The Serie B top scorer stopping for a beer on the sidelines is a dive into nostalgia

Joel Pohjanpalo, the new small town bomber The Serie B top scorer stopping for a beer on the sidelines is a dive into nostalgia

There was an era in Italian football, now shrouded in a fog of nostalgia, when there were so many strong strikers that some of them did not even make it into the big teams and so became provincial phenomena, mythological figures who in time became bigger than the city itself. Over the decades, the talent in the Italian football scene has been gradually diluted, leaving the pitches deserted without the bombers who once terrorised opposing gates. Occasionally, however, footballers still emerge who are able to reverse this trend by bringing into less footballingly established cities superior players who are able to suddenly raise the level and build a very strong relationship with the fans and the team. It is no coincidence that the latest addition to this long genealogy has emerged in the lagoon, where he has quickly become the captain, draught horse and soul of Venezia. We are talking, of course, about Joel Pohjanpalo, who became an icon last weekend because he drank a beer after scoring four goals in the Serie B home match against Modena.

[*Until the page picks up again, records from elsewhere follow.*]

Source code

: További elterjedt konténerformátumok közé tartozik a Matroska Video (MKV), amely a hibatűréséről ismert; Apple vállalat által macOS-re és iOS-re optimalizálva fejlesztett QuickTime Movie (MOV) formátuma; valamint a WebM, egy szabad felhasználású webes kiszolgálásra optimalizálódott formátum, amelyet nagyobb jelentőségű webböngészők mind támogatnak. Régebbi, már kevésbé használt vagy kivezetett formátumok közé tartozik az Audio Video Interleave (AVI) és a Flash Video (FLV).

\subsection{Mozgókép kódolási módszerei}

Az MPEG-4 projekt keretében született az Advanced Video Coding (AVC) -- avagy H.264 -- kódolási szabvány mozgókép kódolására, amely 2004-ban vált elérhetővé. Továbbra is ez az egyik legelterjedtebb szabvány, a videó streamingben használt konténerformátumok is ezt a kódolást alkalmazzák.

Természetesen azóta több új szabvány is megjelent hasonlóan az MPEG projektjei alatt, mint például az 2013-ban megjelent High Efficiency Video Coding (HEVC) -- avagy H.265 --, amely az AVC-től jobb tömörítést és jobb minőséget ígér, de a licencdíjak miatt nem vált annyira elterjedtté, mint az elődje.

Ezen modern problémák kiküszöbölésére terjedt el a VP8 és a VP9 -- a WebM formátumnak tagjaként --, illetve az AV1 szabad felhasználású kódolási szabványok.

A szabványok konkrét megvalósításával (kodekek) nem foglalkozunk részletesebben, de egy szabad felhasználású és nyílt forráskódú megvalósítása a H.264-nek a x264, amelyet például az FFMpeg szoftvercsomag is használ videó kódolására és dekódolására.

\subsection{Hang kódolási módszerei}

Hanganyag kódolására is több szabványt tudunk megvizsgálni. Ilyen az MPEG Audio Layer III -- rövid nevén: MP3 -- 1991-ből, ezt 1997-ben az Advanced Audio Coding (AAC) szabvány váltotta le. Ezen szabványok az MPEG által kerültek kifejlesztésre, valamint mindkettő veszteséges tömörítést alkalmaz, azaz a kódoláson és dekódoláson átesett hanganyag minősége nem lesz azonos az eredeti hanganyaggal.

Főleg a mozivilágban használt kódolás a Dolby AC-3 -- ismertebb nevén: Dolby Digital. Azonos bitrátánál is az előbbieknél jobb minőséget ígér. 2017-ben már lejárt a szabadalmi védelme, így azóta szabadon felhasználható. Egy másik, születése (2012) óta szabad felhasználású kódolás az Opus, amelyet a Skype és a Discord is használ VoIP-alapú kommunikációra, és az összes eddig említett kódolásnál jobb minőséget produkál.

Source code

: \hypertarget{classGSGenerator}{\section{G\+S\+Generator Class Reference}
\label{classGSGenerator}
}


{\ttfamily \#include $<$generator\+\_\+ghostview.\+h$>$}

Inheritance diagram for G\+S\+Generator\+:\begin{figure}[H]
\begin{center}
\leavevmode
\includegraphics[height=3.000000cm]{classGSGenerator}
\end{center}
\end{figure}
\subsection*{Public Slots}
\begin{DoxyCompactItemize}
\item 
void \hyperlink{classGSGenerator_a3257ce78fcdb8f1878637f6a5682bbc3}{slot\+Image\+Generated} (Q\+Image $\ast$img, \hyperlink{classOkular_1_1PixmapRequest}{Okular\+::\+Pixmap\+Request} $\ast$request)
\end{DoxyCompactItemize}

After all, to be a true provincial bomber you need not only goals, and Pohjanpalo has just joined Lapadula at the top of the Serie B scoring charts, but above all attitude, aesthetics. And in this respect, the Finnish striker has little to mourn after his famous predecessors. Tall, blond, with long hair tousled by the wind like a Nordic goddess and the coolness of a fjord, just the right amount of exoticism in a city by the sea, Pohjanpalo immediately clicked with the Serenissima. Unlike many of his orange and green companions, he has chosen to live in the historic centre of Venice, in touch with the fans he meets as he strolls the calle and canals, treating himself to a cicchetto in the bacoli and an ombra to celebrate victories. During the week, you can easily find him at the tables of his favourite restaurants. He is always ready to respond in Venetian to requests for photos and autographs in English and finally feels at home after a career that has taken him all over Europe.

And it is precisely this symbiosis he has formed with the city that has made him an icon, a Finnish transplanted to what he said after the game against Modena was the most beautiful city in the world. "No city can hold a candle to it and I enjoy it. I like scoring at home to please the fans" who, thanks to his goalscoring prowess, have finally moved out of the relegation zone and ever closer to the play-offs. It's a result that could lift Pohjanpalo's northern profile alongside that of the city's Dogi, perhaps along with a beer, the detail that makes a great striker a true provincial bomber. Like Dario Hubner's cigarettes at half-time, Pohjanpalo's pint is a symbol of a football that does not take itself so seriously, less perfect and more human, played by the same people we meet at the bar and not by aliens created in secret laboratories.